I stand firmly in solidarity with the actions taken against the Nakamura Federal court house during the May Day demonstration and all action taken against the state and capital towards the goal of a more liberated society.
I am in solidarity with the May Day 5, with Maddy, Matt and Kteeo, and everyone else who has met repression with resilience. To all whose solidarity has come in some form of action, it is inspiring and must continue.
CAPR supports Kerry’s bold refusal to even enter the grand jury room. Although for some, resisting a grand jury may be a display of commitment of civil liberties, free speech, or freedom of association, it can also be a method to further the spread of insurrectionary tactics. To be blunt, it is easier to break windows or act against the state in other ways that are necessarily illegal when there is a culture against snitching among anarchists. We oppose the state in its entirety – we are against its courts, its prisons, its judges, its prosecutors, and every manifestation of the law and their justice. The Committee Against Political Repression is encouraged by attacks against the existent, including the May Day attack on the Nakamura federal courthouse.

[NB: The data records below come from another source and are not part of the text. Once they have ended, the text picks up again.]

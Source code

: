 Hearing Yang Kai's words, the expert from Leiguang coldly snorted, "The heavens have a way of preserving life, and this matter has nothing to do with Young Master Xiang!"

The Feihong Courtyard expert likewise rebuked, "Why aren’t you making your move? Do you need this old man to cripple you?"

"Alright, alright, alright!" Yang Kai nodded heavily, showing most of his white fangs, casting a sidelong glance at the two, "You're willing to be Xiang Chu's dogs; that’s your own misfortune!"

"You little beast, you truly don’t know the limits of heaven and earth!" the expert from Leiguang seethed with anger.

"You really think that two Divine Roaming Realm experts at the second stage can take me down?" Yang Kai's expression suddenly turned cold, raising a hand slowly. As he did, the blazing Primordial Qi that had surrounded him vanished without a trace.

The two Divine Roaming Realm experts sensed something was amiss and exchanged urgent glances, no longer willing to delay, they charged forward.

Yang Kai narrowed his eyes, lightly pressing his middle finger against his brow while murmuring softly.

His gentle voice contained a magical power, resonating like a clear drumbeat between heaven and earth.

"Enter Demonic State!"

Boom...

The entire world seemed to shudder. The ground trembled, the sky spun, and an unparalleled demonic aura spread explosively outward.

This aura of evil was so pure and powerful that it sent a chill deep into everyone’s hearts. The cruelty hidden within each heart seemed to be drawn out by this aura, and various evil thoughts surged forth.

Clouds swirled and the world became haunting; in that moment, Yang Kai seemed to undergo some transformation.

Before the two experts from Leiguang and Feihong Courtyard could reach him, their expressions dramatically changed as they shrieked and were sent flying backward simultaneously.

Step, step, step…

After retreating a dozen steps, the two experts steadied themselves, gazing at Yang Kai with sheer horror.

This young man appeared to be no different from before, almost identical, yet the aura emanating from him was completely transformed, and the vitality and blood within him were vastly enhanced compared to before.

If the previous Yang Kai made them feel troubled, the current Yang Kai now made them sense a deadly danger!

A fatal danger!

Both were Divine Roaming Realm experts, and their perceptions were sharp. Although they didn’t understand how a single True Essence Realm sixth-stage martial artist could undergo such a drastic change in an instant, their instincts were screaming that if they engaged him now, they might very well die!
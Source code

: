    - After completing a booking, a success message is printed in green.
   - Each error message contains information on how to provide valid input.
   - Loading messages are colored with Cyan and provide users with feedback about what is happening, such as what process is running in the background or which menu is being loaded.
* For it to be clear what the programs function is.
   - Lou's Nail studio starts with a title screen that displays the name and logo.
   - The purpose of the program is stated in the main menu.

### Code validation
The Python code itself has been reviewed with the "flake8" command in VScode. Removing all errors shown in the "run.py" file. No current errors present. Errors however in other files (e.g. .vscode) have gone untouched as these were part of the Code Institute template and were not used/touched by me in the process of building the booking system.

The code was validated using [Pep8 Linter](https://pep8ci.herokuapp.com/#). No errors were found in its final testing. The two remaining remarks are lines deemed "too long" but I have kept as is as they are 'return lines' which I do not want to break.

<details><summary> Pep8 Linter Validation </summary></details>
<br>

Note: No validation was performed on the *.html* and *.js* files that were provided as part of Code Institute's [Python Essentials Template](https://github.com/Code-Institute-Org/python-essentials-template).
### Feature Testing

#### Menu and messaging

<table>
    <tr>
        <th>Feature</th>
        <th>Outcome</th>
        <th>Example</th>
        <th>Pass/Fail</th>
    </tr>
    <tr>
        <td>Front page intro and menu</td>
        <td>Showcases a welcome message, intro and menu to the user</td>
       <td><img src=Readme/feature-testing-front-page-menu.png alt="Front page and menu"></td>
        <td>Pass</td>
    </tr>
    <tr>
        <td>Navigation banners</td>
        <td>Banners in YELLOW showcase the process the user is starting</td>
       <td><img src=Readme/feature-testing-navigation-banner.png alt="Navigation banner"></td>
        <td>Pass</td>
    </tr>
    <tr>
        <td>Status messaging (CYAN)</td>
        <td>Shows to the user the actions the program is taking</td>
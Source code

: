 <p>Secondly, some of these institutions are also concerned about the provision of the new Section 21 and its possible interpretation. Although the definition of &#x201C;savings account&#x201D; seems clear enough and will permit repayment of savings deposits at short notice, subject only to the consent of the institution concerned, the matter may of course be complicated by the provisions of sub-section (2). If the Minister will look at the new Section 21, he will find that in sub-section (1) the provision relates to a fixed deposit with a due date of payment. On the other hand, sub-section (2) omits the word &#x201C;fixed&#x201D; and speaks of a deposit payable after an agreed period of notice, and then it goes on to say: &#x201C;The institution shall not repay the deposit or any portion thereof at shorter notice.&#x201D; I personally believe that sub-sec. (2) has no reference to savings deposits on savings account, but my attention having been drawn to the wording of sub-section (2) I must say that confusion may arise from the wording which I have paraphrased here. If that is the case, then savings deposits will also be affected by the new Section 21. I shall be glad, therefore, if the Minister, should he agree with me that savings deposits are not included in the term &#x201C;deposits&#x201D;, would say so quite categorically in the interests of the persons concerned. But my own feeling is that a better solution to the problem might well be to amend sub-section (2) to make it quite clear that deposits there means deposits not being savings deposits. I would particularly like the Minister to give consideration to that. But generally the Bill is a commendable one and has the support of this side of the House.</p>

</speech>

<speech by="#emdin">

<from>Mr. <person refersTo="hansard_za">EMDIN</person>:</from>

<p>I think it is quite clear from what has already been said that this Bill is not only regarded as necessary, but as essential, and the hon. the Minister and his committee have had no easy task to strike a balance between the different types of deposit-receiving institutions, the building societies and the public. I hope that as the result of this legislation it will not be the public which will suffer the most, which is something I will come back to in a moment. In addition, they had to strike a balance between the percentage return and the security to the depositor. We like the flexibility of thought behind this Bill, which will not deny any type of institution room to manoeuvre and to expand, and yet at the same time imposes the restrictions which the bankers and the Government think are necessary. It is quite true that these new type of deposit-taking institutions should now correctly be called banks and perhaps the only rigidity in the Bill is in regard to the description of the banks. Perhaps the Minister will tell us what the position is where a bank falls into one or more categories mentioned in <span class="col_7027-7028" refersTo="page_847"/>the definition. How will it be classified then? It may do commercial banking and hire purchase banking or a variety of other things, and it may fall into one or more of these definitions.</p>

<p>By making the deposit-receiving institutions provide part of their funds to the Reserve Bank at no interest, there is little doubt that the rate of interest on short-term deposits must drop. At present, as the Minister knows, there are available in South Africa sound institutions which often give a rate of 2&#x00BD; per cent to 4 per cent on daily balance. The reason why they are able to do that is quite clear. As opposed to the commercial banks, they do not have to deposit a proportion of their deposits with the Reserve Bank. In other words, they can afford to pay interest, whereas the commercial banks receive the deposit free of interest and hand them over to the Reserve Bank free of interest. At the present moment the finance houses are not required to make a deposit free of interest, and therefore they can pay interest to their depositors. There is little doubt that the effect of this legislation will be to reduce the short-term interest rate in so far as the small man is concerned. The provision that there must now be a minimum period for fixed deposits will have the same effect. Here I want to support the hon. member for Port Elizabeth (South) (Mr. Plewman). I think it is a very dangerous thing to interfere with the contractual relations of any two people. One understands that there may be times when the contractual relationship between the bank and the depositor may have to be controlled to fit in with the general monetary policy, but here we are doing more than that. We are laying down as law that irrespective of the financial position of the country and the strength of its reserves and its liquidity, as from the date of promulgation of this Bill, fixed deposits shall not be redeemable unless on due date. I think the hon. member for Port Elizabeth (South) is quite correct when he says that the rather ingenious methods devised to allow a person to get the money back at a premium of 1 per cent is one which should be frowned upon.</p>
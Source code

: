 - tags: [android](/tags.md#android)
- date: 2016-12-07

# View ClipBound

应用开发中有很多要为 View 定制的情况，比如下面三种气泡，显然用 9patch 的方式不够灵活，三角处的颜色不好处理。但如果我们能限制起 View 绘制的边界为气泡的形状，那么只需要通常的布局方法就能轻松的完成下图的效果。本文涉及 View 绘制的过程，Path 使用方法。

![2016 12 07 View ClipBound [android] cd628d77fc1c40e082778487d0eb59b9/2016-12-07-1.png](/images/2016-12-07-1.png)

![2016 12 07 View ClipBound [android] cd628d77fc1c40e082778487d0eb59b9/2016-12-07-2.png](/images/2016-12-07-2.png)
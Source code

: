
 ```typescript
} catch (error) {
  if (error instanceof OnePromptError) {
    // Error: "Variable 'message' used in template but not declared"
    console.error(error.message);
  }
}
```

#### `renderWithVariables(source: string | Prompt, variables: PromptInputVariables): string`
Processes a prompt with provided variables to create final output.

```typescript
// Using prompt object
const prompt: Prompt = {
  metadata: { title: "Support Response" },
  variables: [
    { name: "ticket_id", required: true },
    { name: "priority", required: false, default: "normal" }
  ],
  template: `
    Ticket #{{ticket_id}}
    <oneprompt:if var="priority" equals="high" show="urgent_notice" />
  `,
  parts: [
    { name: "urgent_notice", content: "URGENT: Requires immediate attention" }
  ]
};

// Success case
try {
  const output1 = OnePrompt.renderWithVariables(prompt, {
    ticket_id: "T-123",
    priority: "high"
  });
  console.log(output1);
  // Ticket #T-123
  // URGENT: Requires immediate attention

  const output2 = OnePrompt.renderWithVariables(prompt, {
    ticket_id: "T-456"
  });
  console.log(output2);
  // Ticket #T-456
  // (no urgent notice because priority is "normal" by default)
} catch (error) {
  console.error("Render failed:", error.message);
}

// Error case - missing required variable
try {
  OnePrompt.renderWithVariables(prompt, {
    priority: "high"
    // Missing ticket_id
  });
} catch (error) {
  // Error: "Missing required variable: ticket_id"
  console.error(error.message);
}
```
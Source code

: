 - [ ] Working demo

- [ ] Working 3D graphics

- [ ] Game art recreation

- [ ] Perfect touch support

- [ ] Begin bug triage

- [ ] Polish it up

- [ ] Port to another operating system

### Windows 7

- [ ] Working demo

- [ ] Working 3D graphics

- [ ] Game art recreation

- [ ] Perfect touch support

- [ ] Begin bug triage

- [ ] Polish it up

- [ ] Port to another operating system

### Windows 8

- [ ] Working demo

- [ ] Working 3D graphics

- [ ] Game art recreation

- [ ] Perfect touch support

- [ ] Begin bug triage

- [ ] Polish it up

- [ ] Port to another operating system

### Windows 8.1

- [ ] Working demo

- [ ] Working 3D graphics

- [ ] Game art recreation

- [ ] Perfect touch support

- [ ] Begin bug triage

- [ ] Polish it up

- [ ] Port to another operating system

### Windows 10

The May Day anti-capitalist march in Seattle signaled a broad and growing antagonism to hierarchy and domination, and the state’s heavy-handed response to it (three house raids in Portland, at least nine grand jury subpoenas, and three people currently sitting in prison for refusing to testify) signals just how dangerous the state perceived it to be. As an anonymous author writes in We Are Contagious: a gift to those who desire social revolt,
“What was special about May Day wasn’t the black bloc, impressive as it was in its coordination and preparation. What was special was that the hundreds of people clustered around the black bloc probably had a good idea of exactly what was going to happen when the anti-capitalist march left Westlake…and they liked it. They stayed close the bloc anyway; a few even joined in on the fun. Others screamed in joy. Some, who only months ago might have tried to prevent the property destruction or would have later denounced it, simply smiled to themselves and moved on down the road. Perhaps most importantly, a fair number of these people will return to the streets, better prepared to act themselves.”
Broken windows are an easily replicable tactic that is capable of rapid generalization. Although broken windows are certainly not the anarchist end-goal (there is no single anarchist end-goal), the tactic of breaking windows is a way for people to directly attack (and cause financial damage to) institutions to which they are opposed, and build affinity in the streets. The state logically must do whatever it can to control, disrupt, recuperate, or liquidate that which presents a threat. While we are angry about this grand jury (and all grand juries, and the existence of the state, period), it also shows that anarchists have been doing something right – anarchists are posing a threat that can’t be ignored.
We can respond to this and all instances of repression by strengthening and escalating our projects of resistance. Kerry has stated that the best support they could ask for is action of some sort that is in resistance to state and capital. Indeed, that is the only way we’ll come through to the other side stronger than before.